I savagely ripped through its guts, pulling and clawing through its innards. The rotting corpse stench pained me. Disgusted, I threw the hay aside, frustrated that such a beauty on the outside could be rotten in the core.

I feed my horses the best hay I can find. The lush, green orchard grass is from Riley Peck in Leslie. I pay $10 for a 50-lb square bale.

Sometimes, though, I get a “heavy bale.”

Heavy bales are the kind I dread. When the farmer collects the grass from his field, sometimes it isn’t completely dry. When it packs into bale form, there’s nowhere for the moisture to go. Unfortunately, though it looks tasty and dry from the outside, the inside can be full of mold.

Yesterday I recieved an email from my best friend. She told me that she and another boarder found a “suspect” bale–one that had already been opened.

I groaned when I read the email.

The bale, when I opened it yesterday, seemed fine on the end flakes. It seemed a little heavy, sure, but not heavy enough to cause me worry.

I should have second-guessed myself. I should have ripped that bale apart.

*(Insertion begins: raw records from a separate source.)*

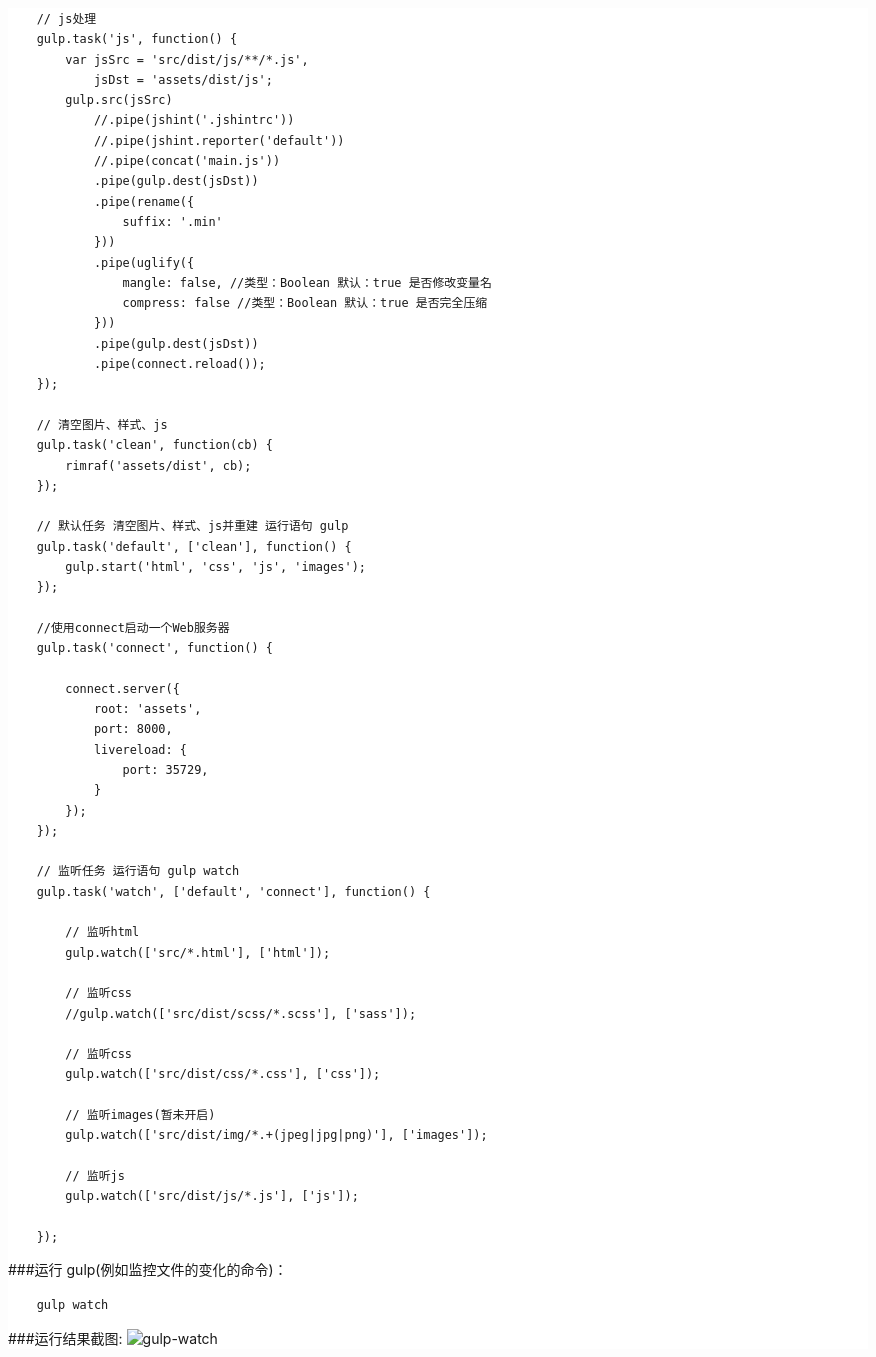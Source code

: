 		// js处理
		gulp.task('js', function() {
		    var jsSrc = 'src/dist/js/**/*.js',
		        jsDst = 'assets/dist/js';
		    gulp.src(jsSrc)
		        //.pipe(jshint('.jshintrc'))
		        //.pipe(jshint.reporter('default'))
		        //.pipe(concat('main.js'))
		        .pipe(gulp.dest(jsDst))
		        .pipe(rename({
		            suffix: '.min'
		        }))
		        .pipe(uglify({
		            mangle: false, //类型：Boolean 默认：true 是否修改变量名
		            compress: false //类型：Boolean 默认：true 是否完全压缩
		        }))
		        .pipe(gulp.dest(jsDst))
		        .pipe(connect.reload());
		});
		
		// 清空图片、样式、js
		gulp.task('clean', function(cb) {
		    rimraf('assets/dist', cb);
		});
		
		// 默认任务 清空图片、样式、js并重建 运行语句 gulp
		gulp.task('default', ['clean'], function() {
		    gulp.start('html', 'css', 'js', 'images');
		});
		
		//使用connect启动一个Web服务器
		gulp.task('connect', function() {
		
		    connect.server({
		        root: 'assets',
		        port: 8000,
		        livereload: {
		            port: 35729,
		        }
		    });
		});
		
		// 监听任务 运行语句 gulp watch
		gulp.task('watch', ['default', 'connect'], function() {
		
		    // 监听html
		    gulp.watch(['src/*.html'], ['html']);
		
		    // 监听css
		    //gulp.watch(['src/dist/scss/*.scss'], ['sass']);
		
		    // 监听css
		    gulp.watch(['src/dist/css/*.css'], ['css']);
		
		    // 监听images(暂未开启)
		    gulp.watch(['src/dist/img/*.+(jpeg|jpg|png)'], ['images']);
		
		    // 监听js
		    gulp.watch(['src/dist/js/*.js'], ['js']);
		
		});


###运行 gulp(例如监控文件的变化的命令)：

		gulp watch
###运行结果截图:
![gulp-watch](http://7xsfn1.com1.z0.glb.clouddn.com/gulp-watch-success.png)
	
	
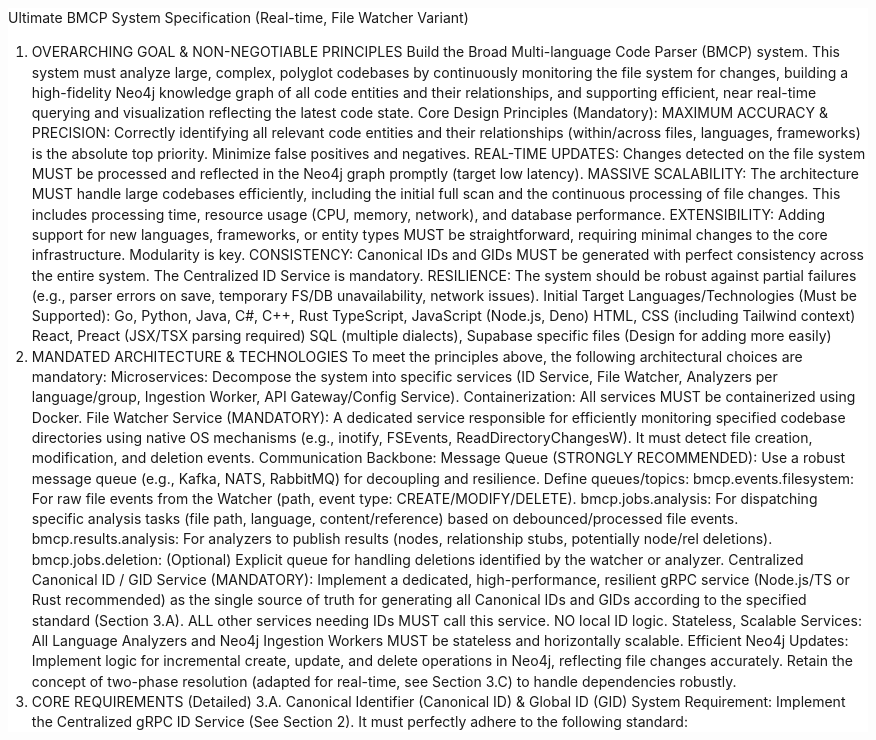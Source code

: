 Ultimate BMCP System Specification (Real-time, File Watcher Variant)
1. OVERARCHING GOAL & NON-NEGOTIABLE PRINCIPLES
Build the Broad Multi-language Code Parser (BMCP) system. This system must analyze large, complex, polyglot codebases by continuously monitoring the file system for changes, building a high-fidelity Neo4j knowledge graph of all code entities and their relationships, and supporting efficient, near real-time querying and visualization reflecting the latest code state.
Core Design Principles (Mandatory):
MAXIMUM ACCURACY & PRECISION: Correctly identifying all relevant code entities and their relationships (within/across files, languages, frameworks) is the absolute top priority. Minimize false positives and negatives.
REAL-TIME UPDATES: Changes detected on the file system MUST be processed and reflected in the Neo4j graph promptly (target low latency).
MASSIVE SCALABILITY: The architecture MUST handle large codebases efficiently, including the initial full scan and the continuous processing of file changes. This includes processing time, resource usage (CPU, memory, network), and database performance.
EXTENSIBILITY: Adding support for new languages, frameworks, or entity types MUST be straightforward, requiring minimal changes to the core infrastructure. Modularity is key.
CONSISTENCY: Canonical IDs and GIDs MUST be generated with perfect consistency across the entire system. The Centralized ID Service is mandatory.
RESILIENCE: The system should be robust against partial failures (e.g., parser errors on save, temporary FS/DB unavailability, network issues).
Initial Target Languages/Technologies (Must be Supported):
Go, Python, Java, C#, C++, Rust
TypeScript, JavaScript (Node.js, Deno)
HTML, CSS (including Tailwind context)
React, Preact (JSX/TSX parsing required)
SQL (multiple dialects), Supabase specific files
(Design for adding more easily)
2. MANDATED ARCHITECTURE & TECHNOLOGIES
To meet the principles above, the following architectural choices are mandatory:
Microservices: Decompose the system into specific services (ID Service, File Watcher, Analyzers per language/group, Ingestion Worker, API Gateway/Config Service).
Containerization: All services MUST be containerized using Docker.
File Watcher Service (MANDATORY): A dedicated service responsible for efficiently monitoring specified codebase directories using native OS mechanisms (e.g., inotify, FSEvents, ReadDirectoryChangesW). It must detect file creation, modification, and deletion events.
Communication Backbone: Message Queue (STRONGLY RECOMMENDED):
Use a robust message queue (e.g., Kafka, NATS, RabbitMQ) for decoupling and resilience.
Define queues/topics:
bmcp.events.filesystem: For raw file events from the Watcher (path, event type: CREATE/MODIFY/DELETE).
bmcp.jobs.analysis: For dispatching specific analysis tasks (file path, language, content/reference) based on debounced/processed file events.
bmcp.results.analysis: For analyzers to publish results (nodes, relationship stubs, potentially node/rel deletions).
bmcp.jobs.deletion: (Optional) Explicit queue for handling deletions identified by the watcher or analyzer.
Centralized Canonical ID / GID Service (MANDATORY):
Implement a dedicated, high-performance, resilient gRPC service (Node.js/TS or Rust recommended) as the single source of truth for generating all Canonical IDs and GIDs according to the specified standard (Section 3.A).
ALL other services needing IDs MUST call this service. NO local ID logic.
Stateless, Scalable Services: All Language Analyzers and Neo4j Ingestion Workers MUST be stateless and horizontally scalable.
Efficient Neo4j Updates: Implement logic for incremental create, update, and delete operations in Neo4j, reflecting file changes accurately. Retain the concept of two-phase resolution (adapted for real-time, see Section 3.C) to handle dependencies robustly.
3. CORE REQUIREMENTS (Detailed)
3.A. Canonical Identifier (Canonical ID) & Global ID (GID) System
Requirement: Implement the Centralized gRPC ID Service (See Section 2). It must perfectly adhere to the following standard: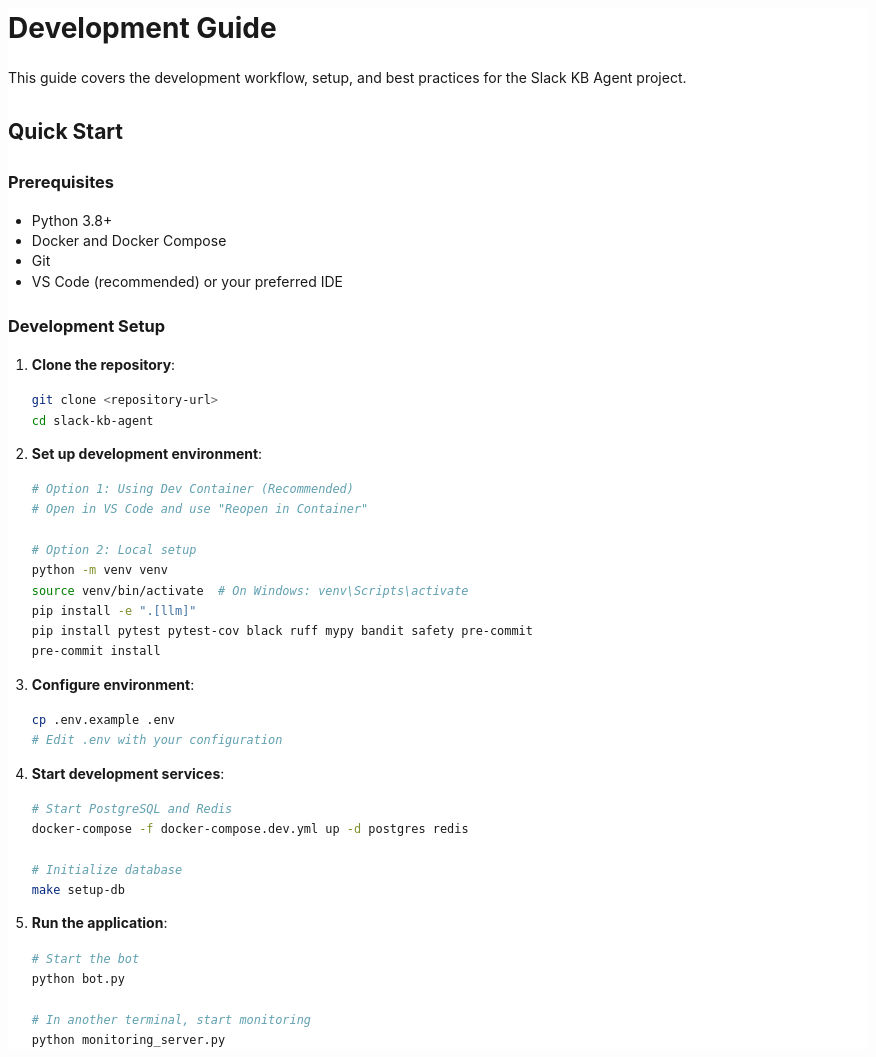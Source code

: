 # Development Guide

This guide covers the development workflow, setup, and best practices for the Slack KB Agent project.

## Quick Start

### Prerequisites

- Python 3.8+
- Docker and Docker Compose
- Git
- VS Code (recommended) or your preferred IDE

### Development Setup

1. **Clone the repository**:
   ```bash
   git clone <repository-url>
   cd slack-kb-agent
   ```

2. **Set up development environment**:
   ```bash
   # Option 1: Using Dev Container (Recommended)
   # Open in VS Code and use "Reopen in Container"
   
   # Option 2: Local setup
   python -m venv venv
   source venv/bin/activate  # On Windows: venv\Scripts\activate
   pip install -e ".[llm]"
   pip install pytest pytest-cov black ruff mypy bandit safety pre-commit
   pre-commit install
   ```

3. **Configure environment**:
   ```bash
   cp .env.example .env
   # Edit .env with your configuration
   ```

4. **Start development services**:
   ```bash
   # Start PostgreSQL and Redis
   docker-compose -f docker-compose.dev.yml up -d postgres redis
   
   # Initialize database
   make setup-db
   ```

5. **Run the application**:
   ```bash
   # Start the bot
   python bot.py
   
   # In another terminal, start monitoring
   python monitoring_server.py
   ```
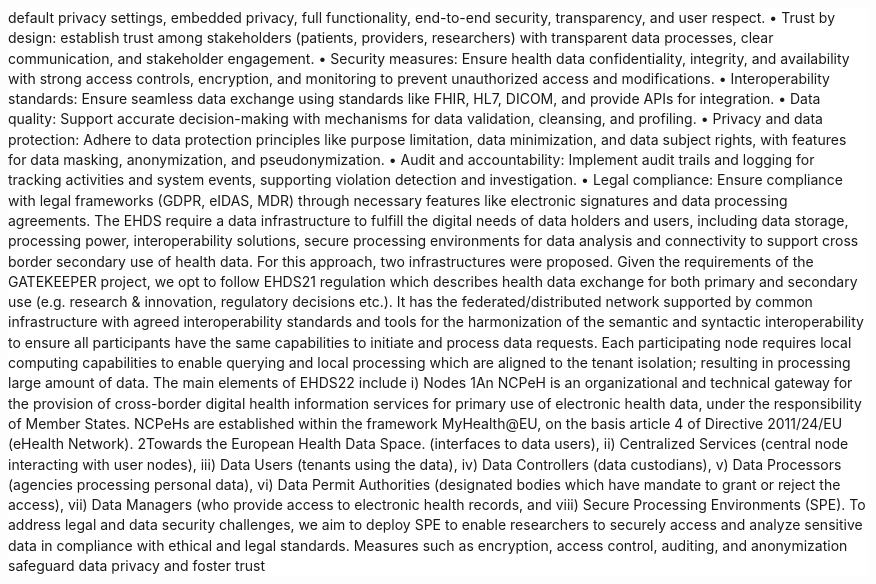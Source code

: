 default privacy settings, embedded privacy, full functionality, end-to-end security, transparency, and user
respect.
• Trust by design: establish trust among stakeholders (patients, providers, researchers) with transparent
data processes, clear communication, and stakeholder
engagement.
• Security measures: Ensure health data confidentiality,
integrity, and availability with strong access controls,
encryption, and monitoring to prevent unauthorized
access and modifications.
• Interoperability standards: Ensure seamless data
exchange using standards like FHIR, HL7, DICOM, and
provide APIs for integration.
• Data quality: Support accurate decision-making with
mechanisms for data validation, cleansing, and profiling.
• Privacy and data protection: Adhere to data protection
principles like purpose limitation, data minimization,
and data subject rights, with features for data masking,
anonymization, and pseudonymization.
• Audit and accountability: Implement audit trails and
logging for tracking activities and system events, supporting violation detection and investigation.
• Legal compliance: Ensure compliance with legal frameworks (GDPR, eIDAS, MDR) through necessary features like electronic signatures and data processing
agreements.
The EHDS require a data infrastructure to fulfill the digital
needs of data holders and users, including data storage, processing power, interoperability solutions, secure processing
environments for data analysis and connectivity to support
cross border secondary use of health data. For this approach,
two infrastructures were proposed. Given the requirements of
the GATEKEEPER project, we opt to follow EHDS21
regulation which describes health data exchange for both primary
and secondary use (e.g. research & innovation, regulatory
decisions etc.). It has the federated/distributed network supported by common infrastructure with agreed interoperability
standards and tools for the harmonization of the semantic
and syntactic interoperability to ensure all participants have
the same capabilities to initiate and process data requests.
Each participating node requires local computing capabilities
to enable querying and local processing which are aligned
to the tenant isolation; resulting in processing large amount
of data. The main elements of EHDS22
include i) Nodes
1An NCPeH is an organizational and technical gateway for the provision
of cross-border digital health information services for primary use of electronic health data, under the responsibility of Member States. NCPeHs are
established within the framework MyHealth@EU, on the basis article 4 of
Directive 2011/24/EU (eHealth Network).
2Towards the European Health Data Space.
(interfaces to data users), ii) Centralized Services (central
node interacting with user nodes), iii) Data Users (tenants
using the data), iv) Data Controllers (data custodians), v) Data
Processors (agencies processing personal data), vi) Data Permit Authorities (designated bodies which have mandate to
grant or reject the access), vii) Data Managers (who provide
access to electronic health records, and viii) Secure Processing Environments (SPE).
To address legal and data security challenges, we aim to
deploy SPE to enable researchers to securely access and
analyze sensitive data in compliance with ethical and legal
standards. Measures such as encryption, access control, auditing, and anonymization safeguard data privacy and foster trust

Instead, I blithely filled hay nets in a few of the stalls; thinking of how exciting my evening would be. (Did I mention yesterday was my birthday? I had other things on my mind.)

Yesterday evening, when I recieved the email, I sat back in shock. I should have known. I should have KNOWN.

But I didn’t.

I make mistakes. Luckily, I have an amazing best friend and a phenomenal boarder who corrected yesterday’s error.  I’m grateful other people here are on top of things. I try to catch it all–but nobody can do it alone.